Only the lines from the one containing "loadSpringFactories(@Nullable ClassLoader classLoader)；得到所有的组件" through the end of the material are to be echoed, each exactly as it appears.

====

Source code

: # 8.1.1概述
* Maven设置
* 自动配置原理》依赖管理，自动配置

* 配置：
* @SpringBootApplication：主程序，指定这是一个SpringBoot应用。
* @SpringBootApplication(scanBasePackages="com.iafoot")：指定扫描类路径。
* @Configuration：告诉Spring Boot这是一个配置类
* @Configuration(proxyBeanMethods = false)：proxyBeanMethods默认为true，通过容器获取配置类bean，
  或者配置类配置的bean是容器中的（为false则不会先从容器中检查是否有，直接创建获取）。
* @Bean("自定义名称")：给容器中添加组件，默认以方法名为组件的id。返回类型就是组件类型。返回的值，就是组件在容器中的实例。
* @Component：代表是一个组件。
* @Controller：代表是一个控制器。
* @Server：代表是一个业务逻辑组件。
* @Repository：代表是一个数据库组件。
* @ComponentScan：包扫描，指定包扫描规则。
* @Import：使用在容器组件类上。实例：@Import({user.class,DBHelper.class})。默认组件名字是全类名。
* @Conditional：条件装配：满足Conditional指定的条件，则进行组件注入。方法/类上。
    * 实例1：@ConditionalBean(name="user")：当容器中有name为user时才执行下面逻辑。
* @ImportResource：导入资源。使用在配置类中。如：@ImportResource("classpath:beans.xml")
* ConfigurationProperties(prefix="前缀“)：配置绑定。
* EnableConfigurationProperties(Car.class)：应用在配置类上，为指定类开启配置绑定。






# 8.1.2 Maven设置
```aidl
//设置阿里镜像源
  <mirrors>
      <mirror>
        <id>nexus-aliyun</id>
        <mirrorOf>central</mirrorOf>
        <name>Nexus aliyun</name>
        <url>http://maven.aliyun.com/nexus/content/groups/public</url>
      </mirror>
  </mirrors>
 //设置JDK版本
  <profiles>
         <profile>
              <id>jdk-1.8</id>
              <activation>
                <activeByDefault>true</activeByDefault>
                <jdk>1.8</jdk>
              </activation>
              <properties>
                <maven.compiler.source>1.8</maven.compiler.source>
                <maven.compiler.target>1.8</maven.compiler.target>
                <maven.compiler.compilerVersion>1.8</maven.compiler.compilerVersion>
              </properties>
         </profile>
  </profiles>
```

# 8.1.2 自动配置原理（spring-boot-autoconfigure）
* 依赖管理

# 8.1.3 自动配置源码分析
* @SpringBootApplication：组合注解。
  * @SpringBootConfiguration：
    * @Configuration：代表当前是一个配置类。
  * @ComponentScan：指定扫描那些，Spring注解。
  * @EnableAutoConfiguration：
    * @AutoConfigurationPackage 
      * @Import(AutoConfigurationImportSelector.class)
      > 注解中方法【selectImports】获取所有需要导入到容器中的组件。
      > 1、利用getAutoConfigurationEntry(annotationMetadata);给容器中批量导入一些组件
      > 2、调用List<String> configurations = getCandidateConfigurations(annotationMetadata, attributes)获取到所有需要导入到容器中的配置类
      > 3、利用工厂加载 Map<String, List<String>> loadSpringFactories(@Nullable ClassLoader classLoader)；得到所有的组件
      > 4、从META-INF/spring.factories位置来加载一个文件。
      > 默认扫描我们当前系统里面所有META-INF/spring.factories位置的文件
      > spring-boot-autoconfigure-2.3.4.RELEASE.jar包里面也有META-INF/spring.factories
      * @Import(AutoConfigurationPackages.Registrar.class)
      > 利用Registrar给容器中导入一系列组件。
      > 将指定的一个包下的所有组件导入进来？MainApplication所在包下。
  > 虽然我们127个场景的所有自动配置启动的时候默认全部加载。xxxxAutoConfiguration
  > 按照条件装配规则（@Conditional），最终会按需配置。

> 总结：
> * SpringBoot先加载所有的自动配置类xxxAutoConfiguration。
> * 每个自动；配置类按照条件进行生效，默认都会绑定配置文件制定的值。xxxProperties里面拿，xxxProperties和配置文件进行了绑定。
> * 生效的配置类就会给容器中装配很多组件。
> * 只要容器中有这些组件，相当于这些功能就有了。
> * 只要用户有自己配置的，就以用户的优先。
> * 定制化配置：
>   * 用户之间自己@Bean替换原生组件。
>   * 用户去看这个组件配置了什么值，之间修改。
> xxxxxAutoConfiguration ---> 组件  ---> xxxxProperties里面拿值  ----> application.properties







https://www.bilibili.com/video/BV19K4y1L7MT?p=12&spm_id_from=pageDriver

====

● **Exercise result**
      > 3、利用工厂加载 Map<String, List<String>> loadSpringFactories(@Nullable ClassLoader classLoader)；得到所有的组件
      > 4、从META-INF/spring.factories位置来加载一个文件。
      > 默认扫描我们当前系统里面所有META-INF/spring.factories位置的文件
      > spring-boot-autoconfigure-2.3.4.RELEASE.jar包里面也有META-INF/spring.factories
      * @Import(AutoConfigurationPackages.Registrar.class)
      > 利用Registrar给容器中导入一系列组件。
      > 将指定的一个包下的所有组件导入进来？MainApplication所在包下。
  > 虽然我们127个场景的所有自动配置启动的时候默认全部加载。xxxxAutoConfiguration
  > 按照条件装配规则（@Conditional），最终会按需配置。

> 总结：
> * SpringBoot先加载所有的自动配置类xxxAutoConfiguration。
> * 每个自动；配置类按照条件进行生效，默认都会绑定配置文件制定的值。xxxProperties里面拿，xxxProperties和配置文件进行了绑定。
> * 生效的配置类就会给容器中装配很多组件。
> * 只要容器中有这些组件，相当于这些功能就有了。
> * 只要用户有自己配置的，就以用户的优先。
> * 定制化配置：
>   * 用户之间自己@Bean替换原生组件。
>   * 用户去看这个组件配置了什么值，之间修改。
> xxxxxAutoConfiguration ---> 组件  ---> xxxxProperties里面拿值  ----> application.properties







https://www.bilibili.com/video/BV19K4y1L7MT?p=12&spm_id_from=pageDriver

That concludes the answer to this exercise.